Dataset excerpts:
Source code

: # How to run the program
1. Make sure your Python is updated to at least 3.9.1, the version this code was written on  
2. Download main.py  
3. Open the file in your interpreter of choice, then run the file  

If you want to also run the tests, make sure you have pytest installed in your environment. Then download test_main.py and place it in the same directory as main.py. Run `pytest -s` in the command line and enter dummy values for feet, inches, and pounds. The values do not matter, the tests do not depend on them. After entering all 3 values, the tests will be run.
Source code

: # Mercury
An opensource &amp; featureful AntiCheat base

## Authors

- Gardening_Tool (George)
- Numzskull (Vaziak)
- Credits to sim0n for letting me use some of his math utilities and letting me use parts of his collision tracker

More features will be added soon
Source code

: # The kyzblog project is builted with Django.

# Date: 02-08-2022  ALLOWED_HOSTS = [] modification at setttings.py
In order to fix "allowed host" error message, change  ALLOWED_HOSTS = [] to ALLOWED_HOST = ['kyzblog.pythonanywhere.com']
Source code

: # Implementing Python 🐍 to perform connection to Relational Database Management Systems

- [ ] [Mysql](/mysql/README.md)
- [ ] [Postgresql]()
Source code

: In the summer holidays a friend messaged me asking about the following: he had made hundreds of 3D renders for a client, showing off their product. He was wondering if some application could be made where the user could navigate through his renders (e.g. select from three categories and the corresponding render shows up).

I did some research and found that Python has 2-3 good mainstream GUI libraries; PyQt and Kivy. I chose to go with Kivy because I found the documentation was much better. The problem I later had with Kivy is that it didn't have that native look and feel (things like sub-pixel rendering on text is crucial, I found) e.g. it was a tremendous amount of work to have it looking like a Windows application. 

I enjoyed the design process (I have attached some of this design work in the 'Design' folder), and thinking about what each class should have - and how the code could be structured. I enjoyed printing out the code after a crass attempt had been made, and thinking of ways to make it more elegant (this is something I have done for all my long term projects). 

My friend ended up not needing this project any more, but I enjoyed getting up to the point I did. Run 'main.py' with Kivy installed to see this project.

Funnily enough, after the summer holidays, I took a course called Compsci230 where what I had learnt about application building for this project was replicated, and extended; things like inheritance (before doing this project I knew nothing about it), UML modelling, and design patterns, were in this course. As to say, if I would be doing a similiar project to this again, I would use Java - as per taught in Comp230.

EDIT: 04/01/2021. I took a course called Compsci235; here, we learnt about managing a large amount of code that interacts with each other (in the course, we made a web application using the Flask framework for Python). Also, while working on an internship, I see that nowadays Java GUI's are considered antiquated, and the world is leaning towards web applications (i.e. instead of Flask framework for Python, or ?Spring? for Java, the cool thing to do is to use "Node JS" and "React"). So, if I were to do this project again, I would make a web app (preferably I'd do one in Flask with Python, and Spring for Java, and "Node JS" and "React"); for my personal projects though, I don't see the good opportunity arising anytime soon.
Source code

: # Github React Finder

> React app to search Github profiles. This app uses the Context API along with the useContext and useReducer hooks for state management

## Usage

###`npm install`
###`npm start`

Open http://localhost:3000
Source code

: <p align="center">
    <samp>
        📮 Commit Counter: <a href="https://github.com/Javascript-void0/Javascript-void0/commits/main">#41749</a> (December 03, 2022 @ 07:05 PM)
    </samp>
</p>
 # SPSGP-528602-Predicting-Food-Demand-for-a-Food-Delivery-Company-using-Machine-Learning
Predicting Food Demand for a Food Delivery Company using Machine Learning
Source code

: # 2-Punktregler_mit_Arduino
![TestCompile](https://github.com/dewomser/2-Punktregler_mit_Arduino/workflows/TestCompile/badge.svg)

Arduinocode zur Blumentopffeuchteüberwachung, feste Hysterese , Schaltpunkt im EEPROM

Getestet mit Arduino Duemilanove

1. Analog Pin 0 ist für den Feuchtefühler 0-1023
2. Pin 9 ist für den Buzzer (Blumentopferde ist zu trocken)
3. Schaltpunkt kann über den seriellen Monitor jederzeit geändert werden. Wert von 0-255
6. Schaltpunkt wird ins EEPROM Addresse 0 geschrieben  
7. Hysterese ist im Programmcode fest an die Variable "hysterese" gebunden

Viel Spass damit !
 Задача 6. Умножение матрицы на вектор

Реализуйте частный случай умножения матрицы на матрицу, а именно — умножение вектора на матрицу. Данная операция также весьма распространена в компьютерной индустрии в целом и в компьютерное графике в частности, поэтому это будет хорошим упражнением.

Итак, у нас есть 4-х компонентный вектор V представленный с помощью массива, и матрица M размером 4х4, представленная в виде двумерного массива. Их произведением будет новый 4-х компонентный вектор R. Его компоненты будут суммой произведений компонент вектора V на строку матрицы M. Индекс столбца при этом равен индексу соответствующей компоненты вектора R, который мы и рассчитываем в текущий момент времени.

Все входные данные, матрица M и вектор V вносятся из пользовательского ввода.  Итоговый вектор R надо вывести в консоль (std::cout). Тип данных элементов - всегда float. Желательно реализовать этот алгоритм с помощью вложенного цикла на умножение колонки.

→ **Activity**
Take the stretch of lines above from the one containing "Github React Finder" through the one containing "Итак, у нас" and repeat it exactly, adding no other line.

→ **Reply to the task**
: # Github React Finder

> React app to search Github profiles. This app uses the Context API along with the useContext and useReducer hooks for state management

## Usage

###`npm install`
###`npm start`

Open http://localhost:3000
Source code

: <p align="center">
    <samp>
        📮 Commit Counter: <a href="https://github.com/Javascript-void0/Javascript-void0/commits/main">#41749</a> (December 03, 2022 @ 07:05 PM)
    </samp>
</p>
 # SPSGP-528602-Predicting-Food-Demand-for-a-Food-Delivery-Company-using-Machine-Learning
Predicting Food Demand for a Food Delivery Company using Machine Learning
Source code

: # 2-Punktregler_mit_Arduino
![TestCompile](https://github.com/dewomser/2-Punktregler_mit_Arduino/workflows/TestCompile/badge.svg)

Arduinocode zur Blumentopffeuchteüberwachung, feste Hysterese , Schaltpunkt im EEPROM

Getestet mit Arduino Duemilanove

1. Analog Pin 0 ist für den Feuchtefühler 0-1023
2. Pin 9 ist für den Buzzer (Blumentopferde ist zu trocken)
3. Schaltpunkt kann über den seriellen Monitor jederzeit geändert werden. Wert von 0-255
6. Schaltpunkt wird ins EEPROM Addresse 0 geschrieben  
7. Hysterese ist im Programmcode fest an die Variable "hysterese" gebunden

Viel Spass damit !
 Задача 6. Умножение матрицы на вектор

Реализуйте частный случай умножения матрицы на матрицу, а именно — умножение вектора на матрицу. Данная операция также весьма распространена в компьютерной индустрии в целом и в компьютерное графике в частности, поэтому это будет хорошим упражнением.

Итак, у нас есть 4-х компонентный вектор V представленный с помощью массива, и матрица M размером 4х4, представленная в виде двумерного массива. Их произведением будет новый 4-х компонентный вектор R. Его компоненты будут суммой произведений компонент вектора V на строку матрицы M. Индекс столбца при этом равен индексу соответствующей компоненты вектора R, который мы и рассчитываем в текущий момент времени.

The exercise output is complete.